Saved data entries
*** Block opens ***

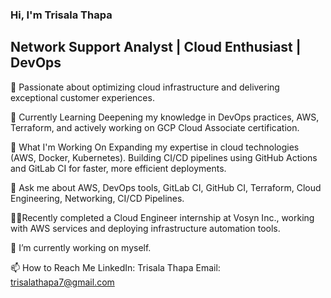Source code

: ### Hi, I'm Trisala Thapa
## Network Support Analyst | Cloud Enthusiast | DevOps

🚀 Passionate about optimizing cloud infrastructure and delivering exceptional customer experiences.

🌱 Currently Learning
 Deepening my knowledge in DevOps practices, AWS, Terraform, and actively working on GCP Cloud Associate certification.

 🔭 What I'm Working On
    Expanding my expertise in cloud technologies (AWS, Docker, Kubernetes).
    Building CI/CD pipelines using GitHub Actions and GitLab CI for faster, more efficient deployments.

 💬 Ask me about AWS, DevOps tools, GitLab CI, GitHub CI, Terraform, Cloud Engineering, Networking, CI/CD Pipelines.

🧑‍💻Recently completed a Cloud Engineer internship at Vosyn Inc., working with AWS services and deploying infrastructure automation tools.

🔭 I’m currently working on myself.

📫 How to Reach Me
    LinkedIn: Trisala Thapa
    Email: trisalathapa7@gmail.com



<!--
**TrisalaThapa7/TrisalaThapa7** is a ✨ _special_ ✨ repository because its `README.md` (this file) appears on your GitHub profile.

Here are some ideas to get you started:

-  ...
- 👯 I’m looking to collaborate on ...
- 🤔 I’m looking for help with ...
- 
- 
- 😄 Pronouns: ...
- ⚡ Fun fact: Dancing, Cycling

-->
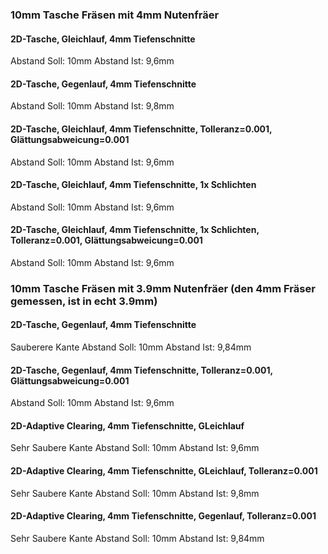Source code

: ### 10mm Tasche Fräsen mit 4mm Nutenfräer
#### 2D-Tasche, Gleichlauf, 4mm Tiefenschnitte
Abstand Soll: 10mm
Abstand Ist: 9,6mm
#### 2D-Tasche, Gegenlauf, 4mm Tiefenschnitte
Abstand Soll: 10mm
Abstand Ist: 9,8mm
#### 2D-Tasche, Gleichlauf, 4mm Tiefenschnitte, Tolleranz=0.001, Glättungsabweicung=0.001
Abstand Soll: 10mm
Abstand Ist: 9,6mm
#### 2D-Tasche, Gleichlauf, 4mm Tiefenschnitte, 1x Schlichten
Abstand Soll: 10mm
Abstand Ist: 9,6mm
#### 2D-Tasche, Gleichlauf, 4mm Tiefenschnitte, 1x Schlichten, Tolleranz=0.001, Glättungsabweicung=0.001
Abstand Soll: 10mm
Abstand Ist: 9,6mm

### 10mm Tasche Fräsen mit 3.9mm Nutenfräer (den 4mm Fräser gemessen, ist in echt 3.9mm)
#### 2D-Tasche, Gegenlauf, 4mm Tiefenschnitte
Sauberere Kante
Abstand Soll: 10mm
Abstand Ist: 9,84mm
#### 2D-Tasche, Gegenlauf,  4mm Tiefenschnitte, Tolleranz=0.001, Glättungsabweicung=0.001
Abstand Soll: 10mm
Abstand Ist: 9,6mm
#### 2D-Adaptive Clearing, 4mm Tiefenschnitte, GLeichlauf
Sehr Saubere Kante
Abstand Soll: 10mm
Abstand Ist: 9,6mm
#### 2D-Adaptive Clearing, 4mm Tiefenschnitte, GLeichlauf, Tolleranz=0.001
Sehr Saubere Kante
Abstand Soll: 10mm
Abstand Ist: 9,8mm
#### 2D-Adaptive Clearing, 4mm Tiefenschnitte, Gegenlauf, Tolleranz=0.001
Sehr Saubere Kante
Abstand Soll: 10mm
Abstand Ist: 9,84mm
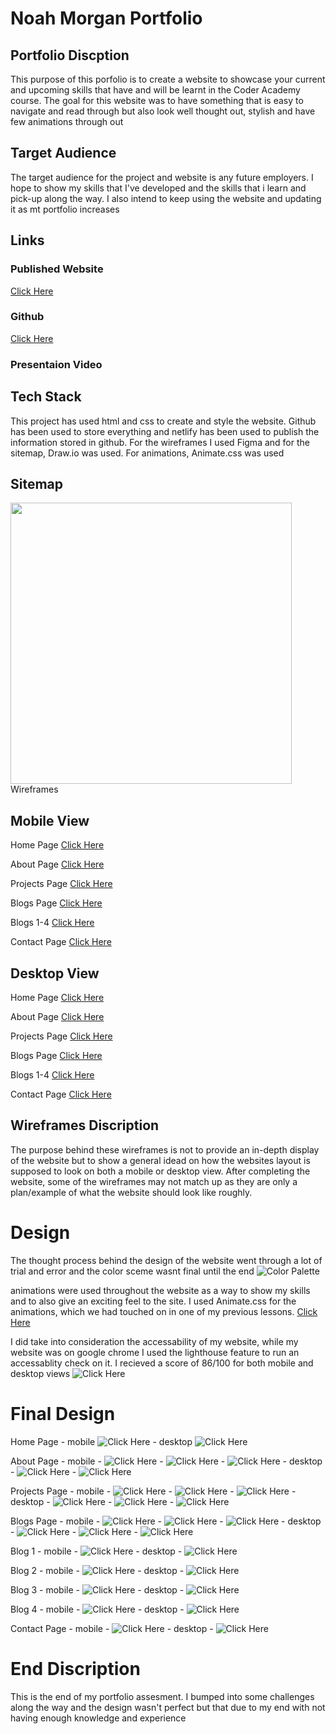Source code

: # Noah Morgan Portfolio

## Portfolio Discption

This purpose of this porfolio is to create a website to showcase your current and upcoming skills that have and will be learnt in the Coder Academy course. The goal for this website was to have something that is easy to navigate and read through but also look well thought out, stylish and have few animations through out

## Target Audience
The target audience for the project and website is any future employers. I hope to show my skills that I've developed and the skills that i learn and pick-up along the way. I also intend to keep using the website and updating it as mt portfolio increases

## Links

### Published Website
[Click Here](https://noahmorgan.netlify.app)

### Github
[Click Here](https://github.com/Noah-Morgan2/Portfolio)

### Presentaion Video

## Tech Stack
This project has used html and css to create and style the website. Github has been used to store everything and netlify has been used to publish the information stored in github. For the wireframes I used Figma and for the sitemap, Draw.io was used. For animations, Animate.css was used

## Sitemap
<p alig="center">
    <img src="docs/sitemap1.png" height="450>
    </p>

there are arrows connecting to each box, but due to the transparent background you'll be unable to see them with a dark background

# Wireframes

## Mobile View 
Home Page [Click Here](<docs/wireframes/home page mobile.pdf>)


About Page [Click Here](<docs/wireframes/about page mobile.pdf>)


Projects Page [Click Here](<docs/wireframes/projects page mobile.pdf>)


Blogs Page [Click Here](<docs/wireframes/blogs page mobile.pdf>)


Blogs 1-4 [Click Here](<docs/wireframes/blogs 1-4 mobile.pdf>)


Contact Page [Click Here](<docs/wireframes/contact page mobile.pdf>)


## Desktop View
Home Page [Click Here](<docs/wireframes/home page wireframe.pdf>)


About Page [Click Here](<docs/wireframes/about page wireframe.pdf>)


Projects Page [Click Here](<docs/wireframes/projects page wireframe.pdf>)


Blogs Page [Click Here](<docs/wireframes/blogs page mobile.pdf>)


Blogs 1-4 [Click Here](<docs/wireframes/blogs 1-4 wireframe.pdf>)


Contact Page [Click Here](<docs/wireframes/contact page wireframe.pdf>)


## Wireframes Discription
The purpose behind these wireframes is not to provide an in-depth display of the website but to show a general idead on how the websites layout is supposed to look on both a mobile or desktop view. After completing the website, some of the wireframes may not match up as they are only a plan/example of what the website should look like roughly.


# Design
The thought process behind the design of the website went through a lot of trial and error and the color sceme wasnt final until the end 
![Color Palette](<docs/Screenshots/color palette.png.png>)

animations were used throughout the website as a way to show my skills and to also give an exciting feel to the site. I used Animate.css for the animations, which we had touched on in one of my previous lessons.
[Click Here](https://animate.style)

I did take into consideration the accessability of my website, while my website was on google chrome I used the lighthouse feature to run an accessablity check on it. I recieved a score of 86/100 for both mobile and desktop views
![Click Here](<docs/Screenshots/lighthouse score.png>)


# Final Design
Home Page 
        - mobile ![Click Here](<docs/Screenshots/final home page mobile.png>)
        - desktop ![Click Here](<docs/Screenshots/Final Home Page Desktop.png>)

About Page 
        - mobile - ![Click Here](<docs/Screenshots/final about page 1 mobile.png>)
                 - ![Click Here](<docs/Screenshots/final about page 2 mobile.png>)
                 - ![Click Here](<docs/Screenshots/final about page 3 mobile.png>)
        - desktop - ![Click Here](<docs/Screenshots/Final About Page 1 desktop.png>)
                  - ![Click Here](<docs/Screenshots/Final About Page 2 desktop.png>)

Projects Page
        - mobile - ![Click Here](<docs/Screenshots/Final projects page 1 mobile.png>)
                 - ![Click Here](<docs/Screenshots/final projects page 2 mobile.png>)
                 - ![Click Here](<docs/Screenshots/final projects page 3 mobile.png>)
        - desktop - ![Click Here](<docs/Screenshots/Final Projects Page 1 desktop.png>)
                 - ![Click Here](<docs/Screenshots/Final Projects page 2 desktop.png>)
                 - ![Click Here](<docs/Screenshots/final projects page 3 desktop.png>)

Blogs Page
        - mobile - ![Click Here](<docs/Screenshots/final blog page 1 mobile.png>)
                 - ![Click Here](<docs/Screenshots/final blog page 2 mobile.png>)
                 - ![Click Here](<docs/Screenshots/final blog page 3 mobile.png>)
        - desktop - ![Click Here](<docs/Screenshots/final blog page 1 desktop.png>)
                 - ![Click Here](<docs/Screenshots/final blog page2 desktop.png>)
                 - ![Click Here](<docs/Screenshots/final blogs page 3 desktop.png>)

Blog 1
        - mobile - ![Click Here](<docs/Screenshots/final blog 1 mobile.png>)
        - desktop - ![Click Here](<docs/Screenshots/final blog 1 desktop.png>)

Blog 2
        - mobile - ![Click Here](<docs/Screenshots/final blog 2 mobile.png>)
        - desktop - ![Click Here](<docs/Screenshots/final blog 2 desktop.png>)

Blog 3 
        - mobile - ![Click Here](<docs/Screenshots/final blog 3 mobile.png>)
        - desktop - ![Click Here](<docs/Screenshots/final blog 3 desktop.png>)

Blog 4
        - mobile - ![Click Here](<docs/Screenshots/final blog 4 mobile.png>)
        - desktop - ![Click Here](<docs/Screenshots/final blog 4 desktop.png>)

Contact Page 
        - mobile - ![Click Here](<docs/Screenshots/final contact page mobile.png>)
        - desktop - ![Click Here](<docs/Screenshots/final contact page desktop.png>)

# End Discription
This is the end of my portfolio assesment. I bumped into some challenges along the way and the design wasn't perfect but that due to my end with not having enough knowledge and experience


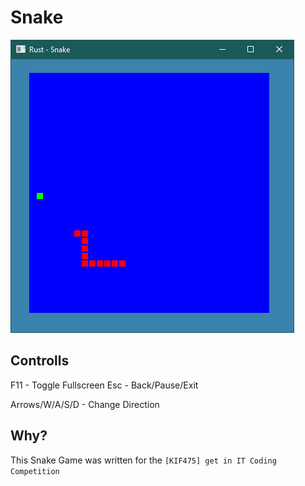 # Snake

![Screenshot](https://raw.githubusercontent.com/Skgland/Snake/master/screenshot.png)

## Controlls
F11 - Toggle Fullscreen
Esc - Back/Pause/Exit

Arrows/W/A/S/D - Change Direction

## Why?

This Snake Game was written for the `[KIF475] get in IT Coding Competition` 
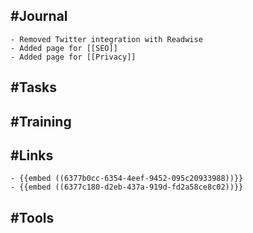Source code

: ## #Journal
	- Removed Twitter integration with Readwise
	- Added page for [[SEO]]
	- Added page for [[Privacy]]
## #Tasks
## #Training
## #Links
	- {{embed ((6377b0cc-6354-4eef-9452-095c20933988))}}
	- {{embed ((6377c180-d2eb-437a-919d-fd2a58ce8c02))}}
## #Tools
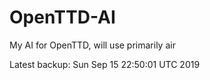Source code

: # OpenTTD-AI
My AI for OpenTTD, will use primarily air

Latest backup: Sun Sep 15 22:50:01 UTC 2019
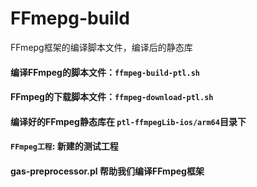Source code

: # FFmepg-build
FFmepg框架的编译脚本文件，编译后的静态库

#### 编译FFmpeg的脚本文件：`ffmpeg-build-ptl.sh`
#### FFmpeg的下载脚本文件：`ffmpeg-download-ptl.sh`
#### 编译好的FFmpeg静态库在 `ptl-ffmpegLib-ios/arm64`目录下
#### `FFmpeg工程`: 新建的测试工程
#### gas-preprocessor.pl 帮助我们编译FFmpeg框架
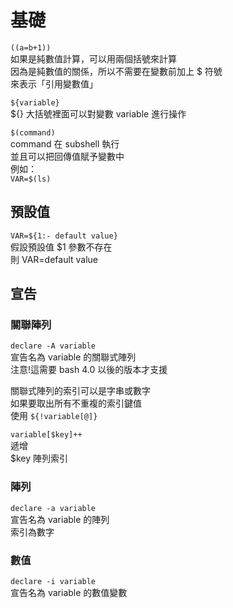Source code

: # 基礎

`((a=b+1))`  
如果是純數值計算，可以用兩個括號來計算  
因為是純數值的關係，所以不需要在變數前加上 $ 符號  
來表示「引用變數值」

`${variable}`  
${} 大括號裡面可以對變數 variable 進行操作

`$(command)`  
command 在 subshell 執行  
並且可以把回傳值賦予變數中  
例如：  
`VAR=$(ls)`

## 預設值

`VAR=${1:- default value}`  
假設預設值 $1 參數不存在  
則 VAR=default value

## 宣告

### 關聯陣列

`declare -A variable`  
宣告名為 variable 的關聯式陣列  
注意!這需要 bash 4.0 以後的版本才支援

關聯式陣列的索引可以是字串或數字  
如果要取出所有不重複的索引鍵值  
使用 `${!variable[@]}`

`variable[$key]++`  
遞增  
$key 陣列索引

### 陣列

`declare -a variable`  
宣告名為 variable 的陣列  
索引為數字

### 數值

`declare -i variable`  
宣告名為 variable 的數值變數

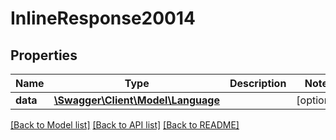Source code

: # InlineResponse20014

## Properties
Name | Type | Description | Notes
------------ | ------------- | ------------- | -------------
**data** | [**\Swagger\Client\Model\Language**](Language.md) |  | [optional] 

[[Back to Model list]](../../README.md#documentation-for-models) [[Back to API list]](../../README.md#documentation-for-api-endpoints) [[Back to README]](../../README.md)


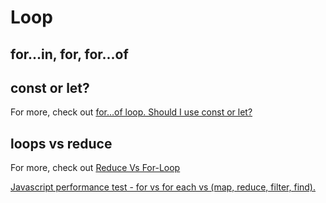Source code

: # Loop
## for...in, for, for...of

## const or let?
For more, check out [for…of loop. Should I use const or let?](https://stackoverflow.com/questions/58483101/for-of-loop-should-i-use-const-or-let)

## loops vs reduce
For more, check out [Reduce Vs For-Loop](https://codeburst.io/reduce-vs-for-loop-3c1a84e63872)

[Javascript performance test - for vs for each vs (map, reduce, filter, find).](https://towardsdatascience.com/javascript-performance-test-for-vs-for-each-vs-map-reduce-filter-find-32c1113f19d7)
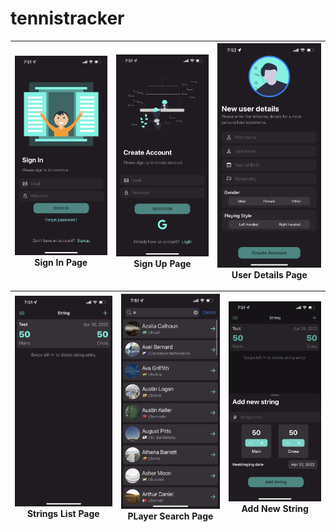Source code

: # tennistracker
![alt text](https://github.com/pranavsuri4303/tennistracker/blob/master/media/SignIn.PNG) Sign In Page | ![alt text](https://github.com/pranavsuri4303/tennistracker/blob/master/media/SignUp.PNG) Sign Up Page | ![alt text](https://github.com/pranavsuri4303/tennistracker/blob/master/media/SignUp2.PNG) User Details Page
---|---|---

![alt text](https://github.com/pranavsuri4303/tennistracker/blob/master/media/StringsList.PNG) Strings List Page | ![alt text](https://github.com/pranavsuri4303/tennistracker/blob/master/media/PlayersSearch.PNG) PLayer Search Page| ![alt text](https://github.com/pranavsuri4303/tennistracker/blob/master/media/IMG_7353.PNG) Add New String
---|---|---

*** Block closes ***

PROBLEM TO WORK ON | Copy out, from the data above, each line where the string "Discription" is present.

EXERCISE RESPONSE |
## Wireframes Discription
# End Discription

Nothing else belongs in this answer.